= Phone-sync =

A phone-sync (also known as a tape-sync, a simul-rec, or a double-ender) was a technique used to conduct televised interviews over long distances in the 1980s before satellite television became commonplace, in order to provide video to what would otherwise be an audio-only interview. It was commonplace in such news programs as The Journal on CBC Television.

A standard Tape sync works as follows: an interviewer, usually in a television studio, is videotaped conducting an interview via a long-distance phone call to the interviewee in another part of the world. This interviewee, often in a studio in front of a background representing the city in which he or she is located, is videotaped as he or she participates in the interview. The two videotapes are then sent to the interviewer's production team to be synchronized through video editing. Cuts between shots of the interviewer and interviewee are made accordingly, and the higher-quality sound of the videotapes are used instead of the telephone audio.
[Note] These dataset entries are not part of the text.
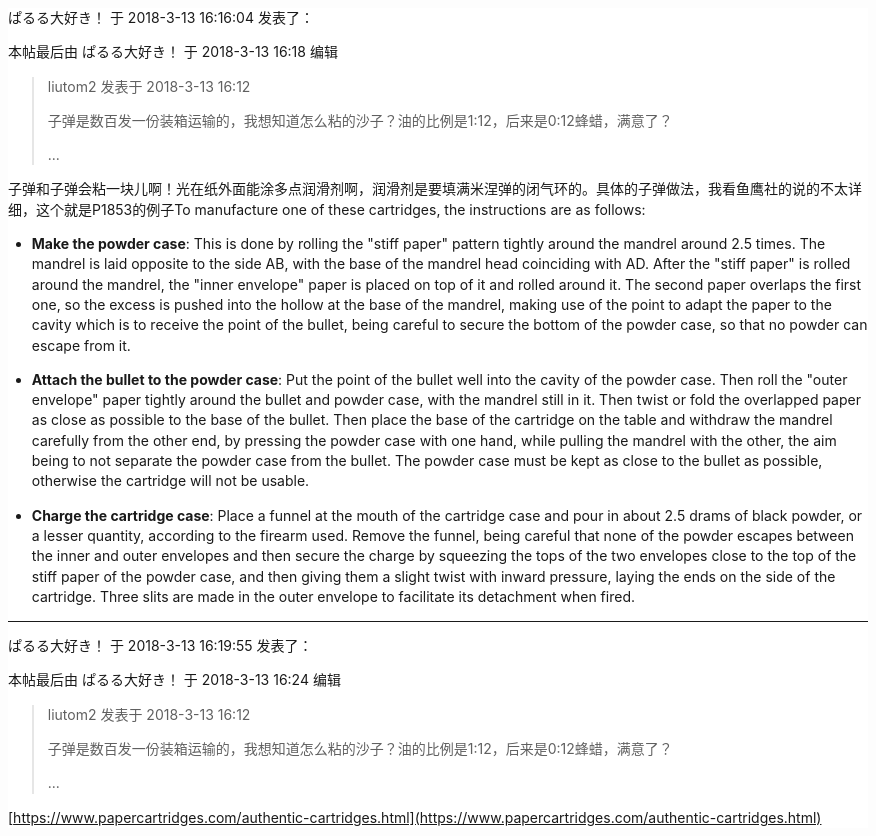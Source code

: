 ぱるる大好き！ 于 2018-3-13 16:16:04 发表了：

本帖最后由 ぱるる大好き！ 于 2018-3-13 16:18 编辑 


> 
> liutom2 发表于 2018-3-13 16:12
> 
> 子弹是数百发一份装箱运输的，我想知道怎么粘的沙子？油的比例是1:12，后来是0:12蜂蜡，满意了？
> 
> ...



子弹和子弹会粘一块儿啊！光在纸外面能涂多点润滑剂啊，润滑剂是要填满米涅弹的闭气环的。具体的子弹做法，我看鱼鹰社的说的不太详细，这个就是P1853的例子To manufacture one of these cartridges, the instructions are as follows:



- **Make the powder case**: This is done by rolling the "stiff paper" pattern tightly around the mandrel around 2.5 times. The mandrel is laid opposite to the side AB, with the base of the mandrel head coinciding with AD. After the "stiff paper" is rolled around the mandrel, the "inner envelope" paper is placed on top of it and rolled around it. The second paper overlaps the first one, so the excess is pushed into the hollow at the base of the mandrel, making use of the point to adapt the paper to the cavity which is to receive the point of the bullet, being careful to secure the bottom of the powder case, so that no powder can escape from it.

- **Attach the bullet to the powder case**: Put the point of the bullet well into the cavity of the powder case. Then roll the "outer envelope" paper tightly around the bullet and powder case, with the mandrel still in it. Then twist or fold the overlapped paper as close as possible to the base of the bullet. Then place the base of the cartridge on the table and withdraw the mandrel carefully from the other end, by pressing the powder case with one hand, while pulling the mandrel with the other, the aim being to not separate the powder case from the bullet. The powder case must be kept as close to the bullet as possible, otherwise the cartridge will not be usable.

- **Charge the cartridge case**: Place a funnel at the mouth of the cartridge case and pour in about 2.5 drams of black powder, or a lesser quantity, according to the firearm used. Remove the funnel, being careful that none of the powder escapes between the inner and outer envelopes and then secure the charge by squeezing the tops of the two envelopes close to the top of the stiff paper of the powder case, and then giving them a slight twist with inward pressure, laying the ends on the side of the cartridge. Three slits are made in the outer envelope to facilitate its detachment when fired.

---------

ぱるる大好き！ 于 2018-3-13 16:19:55 发表了：

本帖最后由 ぱるる大好き！ 于 2018-3-13 16:24 编辑 


> 
> liutom2 发表于 2018-3-13 16:12
> 
> 子弹是数百发一份装箱运输的，我想知道怎么粘的沙子？油的比例是1:12，后来是0:12蜂蜡，满意了？
> 
> ...



[https://www.papercartridges.com/authentic-cartridges.html](https://www.papercartridges.com/authentic-cartridges.html)
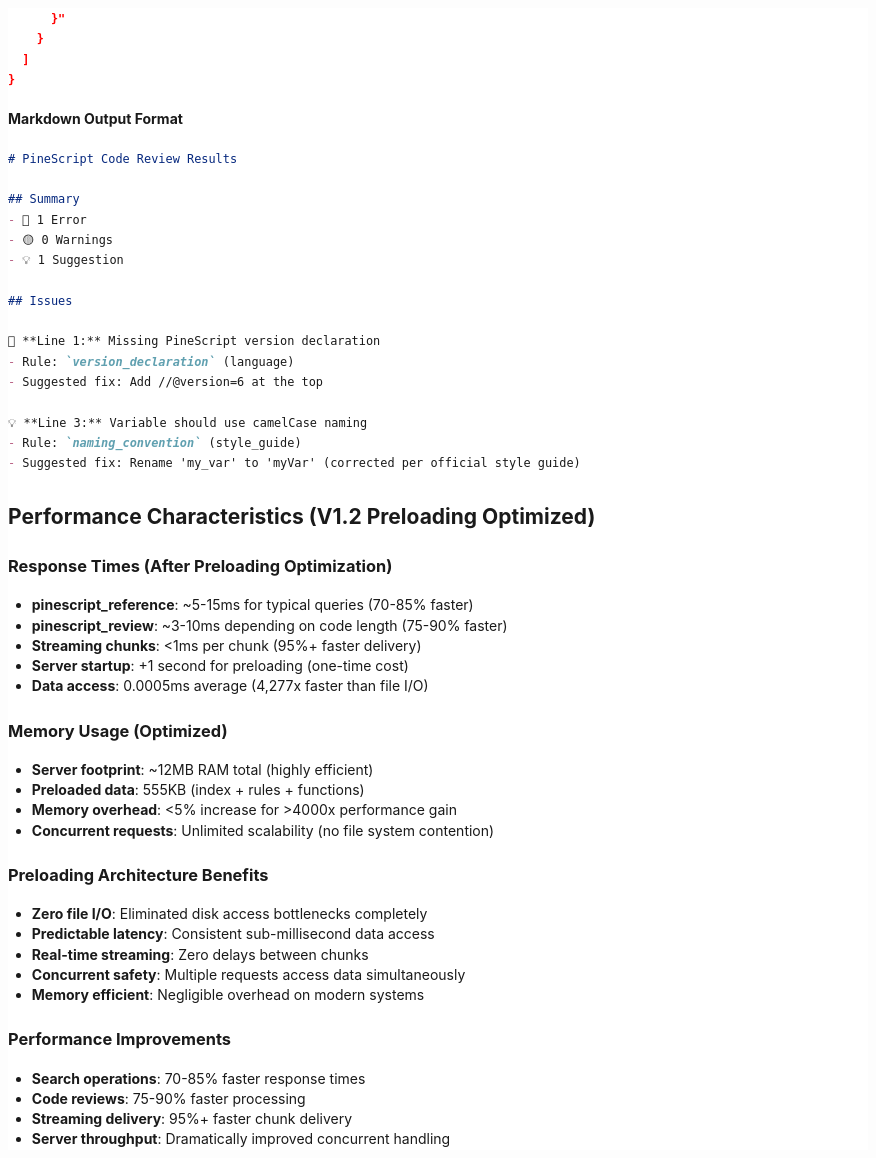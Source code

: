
 ```json
      }"
    }
  ]
}
```

#### Markdown Output Format
```markdown
# PineScript Code Review Results

## Summary
- 🔴 1 Error
- 🟡 0 Warnings
- 💡 1 Suggestion

## Issues

🔴 **Line 1:** Missing PineScript version declaration
- Rule: `version_declaration` (language)
- Suggested fix: Add //@version=6 at the top

💡 **Line 3:** Variable should use camelCase naming
- Rule: `naming_convention` (style_guide) 
- Suggested fix: Rename 'my_var' to 'myVar' (corrected per official style guide)
```

## Performance Characteristics (V1.2 Preloading Optimized)

### Response Times (After Preloading Optimization)
- **pinescript_reference**: ~5-15ms for typical queries (70-85% faster)
- **pinescript_review**: ~3-10ms depending on code length (75-90% faster)
- **Streaming chunks**: <1ms per chunk (95%+ faster delivery)
- **Server startup**: +1 second for preloading (one-time cost)
- **Data access**: 0.0005ms average (4,277x faster than file I/O)

### Memory Usage (Optimized)
- **Server footprint**: ~12MB RAM total (highly efficient)
- **Preloaded data**: 555KB (index + rules + functions)
- **Memory overhead**: <5% increase for >4000x performance gain
- **Concurrent requests**: Unlimited scalability (no file system contention)

### Preloading Architecture Benefits
- **Zero file I/O**: Eliminated disk access bottlenecks completely
- **Predictable latency**: Consistent sub-millisecond data access
- **Real-time streaming**: Zero delays between chunks
- **Concurrent safety**: Multiple requests access data simultaneously
- **Memory efficient**: Negligible overhead on modern systems

### Performance Improvements
- **Search operations**: 70-85% faster response times
- **Code reviews**: 75-90% faster processing
- **Streaming delivery**: 95%+ faster chunk delivery
- **Server throughput**: Dramatically improved concurrent handling

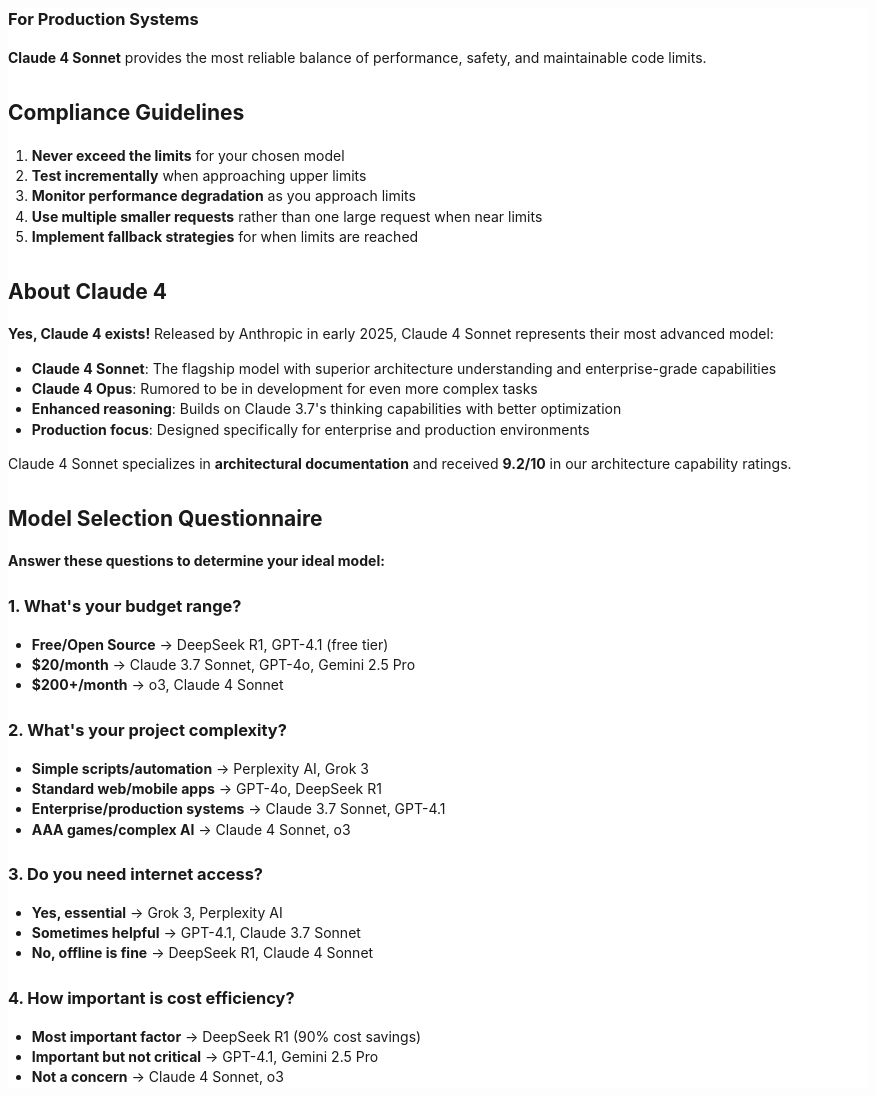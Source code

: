 ### **For Production Systems**
**Claude 4 Sonnet** provides the most reliable balance of performance, safety, and maintainable code limits.

## Compliance Guidelines

1. **Never exceed the limits** for your chosen model
2. **Test incrementally** when approaching upper limits
3. **Monitor performance degradation** as you approach limits
4. **Use multiple smaller requests** rather than one large request when near limits
5. **Implement fallback strategies** for when limits are reached

## About Claude 4

**Yes, Claude 4 exists!** Released by Anthropic in early 2025, Claude 4 Sonnet represents their most advanced model:

- **Claude 4 Sonnet**: The flagship model with superior architecture understanding and enterprise-grade capabilities
- **Claude 4 Opus**: Rumored to be in development for even more complex tasks
- **Enhanced reasoning**: Builds on Claude 3.7's thinking capabilities with better optimization
- **Production focus**: Designed specifically for enterprise and production environments

Claude 4 Sonnet specializes in **architectural documentation** and received **9.2/10** in our architecture capability ratings.

## Model Selection Questionnaire

**Answer these questions to determine your ideal model:**

### 1. What's your budget range?
- **Free/Open Source** → DeepSeek R1, GPT-4.1 (free tier)
- **$20/month** → Claude 3.7 Sonnet, GPT-4o, Gemini 2.5 Pro
- **$200+/month** → o3, Claude 4 Sonnet

### 2. What's your project complexity?
- **Simple scripts/automation** → Perplexity AI, Grok 3
- **Standard web/mobile apps** → GPT-4o, DeepSeek R1
- **Enterprise/production systems** → Claude 3.7 Sonnet, GPT-4.1
- **AAA games/complex AI** → Claude 4 Sonnet, o3

### 3. Do you need internet access?
- **Yes, essential** → Grok 3, Perplexity AI
- **Sometimes helpful** → GPT-4.1, Claude 3.7 Sonnet
- **No, offline is fine** → DeepSeek R1, Claude 4 Sonnet

### 4. How important is cost efficiency?
- **Most important factor** → DeepSeek R1 (90% cost savings)
- **Important but not critical** → GPT-4.1, Gemini 2.5 Pro
- **Not a concern** → Claude 4 Sonnet, o3

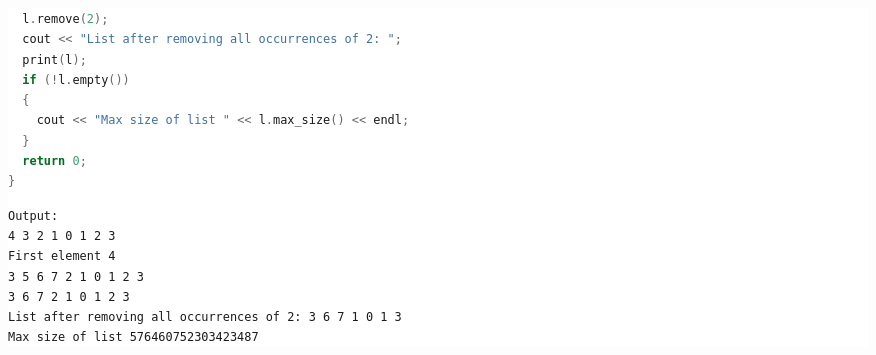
 ```cpp
  l.remove(2);
  cout << "List after removing all occurrences of 2: ";
  print(l);
  if (!l.empty())
  {
    cout << "Max size of list " << l.max_size() << endl;
  }
  return 0;
}
```

```
Output:
4 3 2 1 0 1 2 3
First element 4
3 5 6 7 2 1 0 1 2 3
3 6 7 2 1 0 1 2 3
List after removing all occurrences of 2: 3 6 7 1 0 1 3
Max size of list 576460752303423487
```
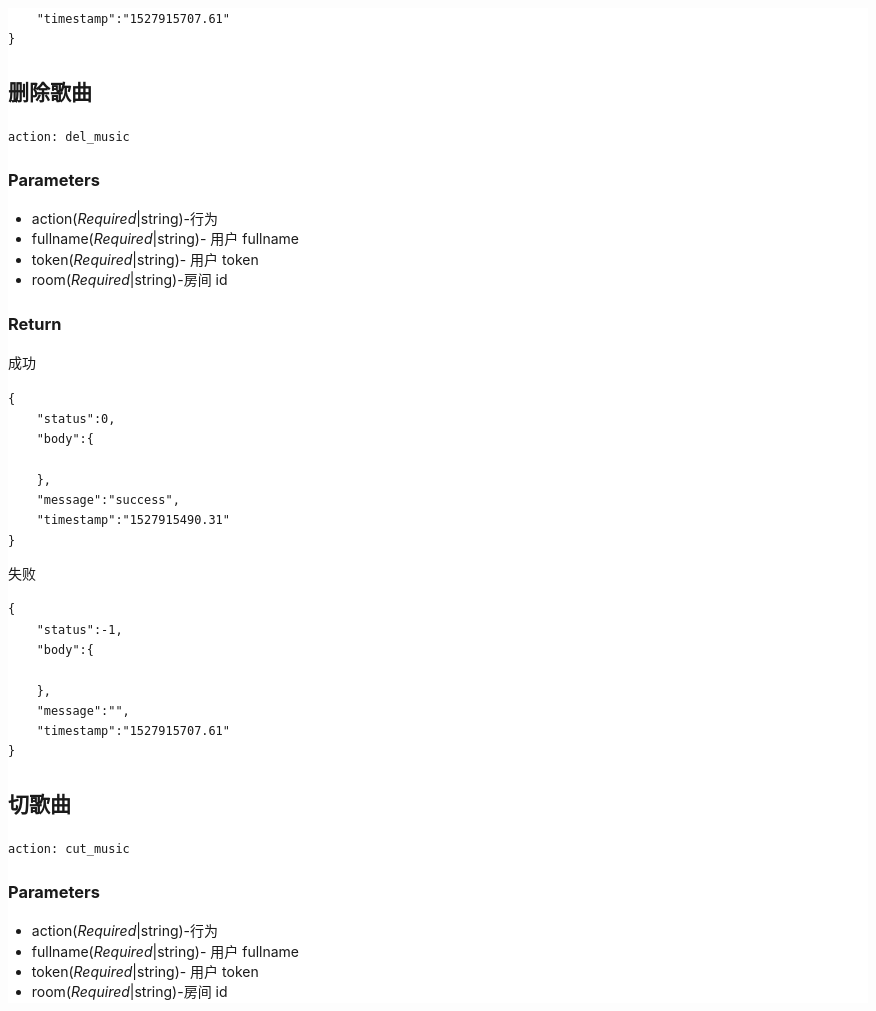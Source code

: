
 ```
    "timestamp":"1527915707.61"
}
```


## **删除歌曲**

```
action: del_music
```
### **Parameters**
* action(_Required_|string)-行为
* fullname(_Required_|string)- 用户 fullname
* token(_Required_|string)- 用户 token
* room(_Required_|string)-房间 id



### **Return**
成功
```
{
    "status":0,
    "body":{

    },
    "message":"success",
    "timestamp":"1527915490.31"
}
```
失败
```
{
    "status":-1,
    "body":{

    },
    "message":"",
    "timestamp":"1527915707.61"
}
```


## **切歌曲**

```
action: cut_music
```
### **Parameters**
* action(_Required_|string)-行为
* fullname(_Required_|string)- 用户 fullname
* token(_Required_|string)- 用户 token
* room(_Required_|string)-房间 id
For effect, the interviewer may be taped looking into a bluescreen or greenscreen, into which the video of the interviewee would at this point be resized if necessary and inserted using chroma key.

The double-ender technique has become much less commonplace with the proliferation of live satellite television feeds and video over Internet (Skype, etc.), but is still used today when such technology is not available.

The double-ender technique can also be done with audio-only mediums, such as radio or podcasting. Syndicated radio show interviews are often done as a double-ender, with the host in their studio, and the guests recording in their own city, in the studio of their local affiliate.

Double-ender audio interviews have become more common with the rise in popularity of podcasting. The result is a cast that sounds like the hosts and guests are in the same room, when they're actually in different cities.